Would you or I cross an ocean to hide our most valued possessions? Even if we had a ship and crew and organisation at our disposal? Then just leave it?...
Or would we squirrel such possessions (no longer in our possessions once secreted somewhere remote from us.) where they can be checked time to time ,or recovered at will?
I'm presently reading "Numismatic Finds of the Americas: An Inventory of American Coin Hordes, Shipwrecks, Single Finds, and Finds in Excavations," by John M. Kleeberg. I'm not done with it yet and I haven't been keeping tabs, but if you were to ask me what percentage of accidental hordes were found (pre-metal detecting days) either while excavating basements or digging in fields, I would say that it is well over half. Which makes sense, I suppose, as that's exactly where I'd hide something important - under the floor of my basement, or else out in a farm field where I could see it, and it would be interred while digging was already going on so as not to raise any suspicion through digging. And there would be a crew of one burying it: me, because if it's something truly important, I'm the only person that I'd trust with that knowledge. And if I suddenly died, the location of that treasure would die with me.
Maybe those old-timers weren't so dumb after all. Yeah, in each of these cases someone eventually found the treasure, but not while the owner was alive. Sometimes not until centuries after the owner had died. And in pretty much all of those cases, putting the treasure a few feet deeper would have meant that it would never have been found. 90 feet is not necessary. 10 feet is more than adequate and, as you mentioned, carries a lot less risk of someone spotting you in the act of burying it.
Aside from fields and basements, probably the other single biggest source of hordes are shipwrecks. There is a lesson there as well. Until fairly modern times, if you had something that you couldn't afford to lose, you didn't put it on a ship unless you absolutely had to.

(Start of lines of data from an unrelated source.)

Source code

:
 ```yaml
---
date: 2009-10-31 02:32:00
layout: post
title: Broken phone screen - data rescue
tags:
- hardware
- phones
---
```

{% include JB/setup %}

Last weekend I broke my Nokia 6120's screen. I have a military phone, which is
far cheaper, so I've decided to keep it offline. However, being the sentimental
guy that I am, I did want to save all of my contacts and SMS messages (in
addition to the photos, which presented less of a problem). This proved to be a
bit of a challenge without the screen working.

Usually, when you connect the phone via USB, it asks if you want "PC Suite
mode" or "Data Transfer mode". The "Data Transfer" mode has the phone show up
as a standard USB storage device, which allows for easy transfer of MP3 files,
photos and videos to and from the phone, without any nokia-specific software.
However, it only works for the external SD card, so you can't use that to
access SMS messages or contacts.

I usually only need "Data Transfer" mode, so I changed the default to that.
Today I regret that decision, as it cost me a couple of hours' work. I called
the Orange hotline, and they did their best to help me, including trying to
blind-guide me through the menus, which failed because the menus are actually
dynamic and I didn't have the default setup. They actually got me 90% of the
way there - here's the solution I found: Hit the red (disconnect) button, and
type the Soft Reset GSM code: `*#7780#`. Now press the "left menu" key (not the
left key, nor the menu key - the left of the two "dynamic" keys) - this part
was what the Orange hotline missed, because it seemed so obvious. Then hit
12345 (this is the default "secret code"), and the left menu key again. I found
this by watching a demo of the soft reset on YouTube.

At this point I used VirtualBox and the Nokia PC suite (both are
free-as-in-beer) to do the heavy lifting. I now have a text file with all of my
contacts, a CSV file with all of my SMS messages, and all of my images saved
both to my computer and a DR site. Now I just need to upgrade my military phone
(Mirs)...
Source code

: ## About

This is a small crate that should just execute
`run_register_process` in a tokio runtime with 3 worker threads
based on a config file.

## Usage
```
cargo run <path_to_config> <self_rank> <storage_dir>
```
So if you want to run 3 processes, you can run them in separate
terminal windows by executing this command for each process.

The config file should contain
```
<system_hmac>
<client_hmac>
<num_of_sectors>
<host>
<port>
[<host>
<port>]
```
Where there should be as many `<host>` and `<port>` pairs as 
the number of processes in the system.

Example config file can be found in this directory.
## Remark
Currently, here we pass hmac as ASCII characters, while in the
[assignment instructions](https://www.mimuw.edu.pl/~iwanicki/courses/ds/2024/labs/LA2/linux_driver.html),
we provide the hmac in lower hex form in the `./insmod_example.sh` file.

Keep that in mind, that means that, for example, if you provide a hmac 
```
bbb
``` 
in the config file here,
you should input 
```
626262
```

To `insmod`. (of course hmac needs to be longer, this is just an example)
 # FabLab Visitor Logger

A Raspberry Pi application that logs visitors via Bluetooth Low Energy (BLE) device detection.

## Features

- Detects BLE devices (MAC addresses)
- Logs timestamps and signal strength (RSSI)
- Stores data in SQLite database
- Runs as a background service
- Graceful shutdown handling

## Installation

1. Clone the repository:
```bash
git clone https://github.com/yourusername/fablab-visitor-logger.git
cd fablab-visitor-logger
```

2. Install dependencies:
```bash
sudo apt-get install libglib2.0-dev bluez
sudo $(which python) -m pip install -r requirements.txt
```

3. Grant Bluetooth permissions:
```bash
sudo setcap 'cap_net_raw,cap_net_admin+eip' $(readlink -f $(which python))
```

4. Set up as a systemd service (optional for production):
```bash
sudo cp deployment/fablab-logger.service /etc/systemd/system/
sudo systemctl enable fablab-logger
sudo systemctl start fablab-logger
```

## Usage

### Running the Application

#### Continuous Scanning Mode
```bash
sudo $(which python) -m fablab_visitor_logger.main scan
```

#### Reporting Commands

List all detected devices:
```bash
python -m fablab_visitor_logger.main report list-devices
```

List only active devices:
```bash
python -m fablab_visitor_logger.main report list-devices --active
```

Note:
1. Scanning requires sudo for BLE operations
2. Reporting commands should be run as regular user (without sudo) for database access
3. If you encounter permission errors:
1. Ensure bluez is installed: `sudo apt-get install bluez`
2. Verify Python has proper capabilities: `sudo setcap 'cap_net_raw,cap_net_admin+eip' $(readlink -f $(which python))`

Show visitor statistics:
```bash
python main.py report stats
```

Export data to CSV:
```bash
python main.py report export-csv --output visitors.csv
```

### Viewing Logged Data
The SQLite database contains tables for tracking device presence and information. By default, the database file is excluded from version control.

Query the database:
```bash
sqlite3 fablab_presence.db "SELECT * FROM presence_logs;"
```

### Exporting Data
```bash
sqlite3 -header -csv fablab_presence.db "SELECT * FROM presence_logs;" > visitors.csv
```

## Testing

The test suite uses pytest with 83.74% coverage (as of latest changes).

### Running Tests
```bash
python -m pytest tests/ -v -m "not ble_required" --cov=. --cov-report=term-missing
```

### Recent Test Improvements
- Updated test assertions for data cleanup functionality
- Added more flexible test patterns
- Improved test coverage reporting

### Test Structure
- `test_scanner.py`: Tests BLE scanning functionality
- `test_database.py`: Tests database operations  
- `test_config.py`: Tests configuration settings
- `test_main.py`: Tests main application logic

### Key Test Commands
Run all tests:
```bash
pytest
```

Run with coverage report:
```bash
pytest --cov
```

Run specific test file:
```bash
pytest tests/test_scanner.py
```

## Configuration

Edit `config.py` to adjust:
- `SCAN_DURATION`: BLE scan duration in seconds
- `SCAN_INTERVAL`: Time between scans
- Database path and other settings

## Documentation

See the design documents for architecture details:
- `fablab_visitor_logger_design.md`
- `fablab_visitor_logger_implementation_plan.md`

The more that I think about it, the less sense that burying something important across the ocean makes. I would have buried it in a basement. When it was time to recover it, anyone could do the job; all I'd have to do is say, "Hey, you know that yellow house at the end of 1st Street? The one on the left? SW corner of the basement, 1 foot away from each wall. Dig ten feet down right there." There would be exactly zero chance of someone observing me burying it, and zero chance of someone observing someone recovering it. It would be physically guarded most of the time, even if the person guarding it did not know that they were guarding it. (Most people react negatively to strangers digging holes uninvited in their basements, regardless of the reason.) If that house were to burn down or be demolished and was replaced by another house, or a condominium, or a parking lot...no matter. Just as long as the memory of where that house used to be lived on in some way, someone could conceivably retrieve the treasure when it was time to do so, but nobody would ever accidentally find it.
And I'm not the first one to have thought of this, either. Hell, I didn't even think of it on my own. Others here have mentioned this to me, and then there are all the hordes that have been recovered from basements over the last few centuries in this country alone, and only because they were buried shallow; just a few feet deeper and they'd still be there. It makes one wonder just how much wealth is in the ground right on one's own block, doesn't it?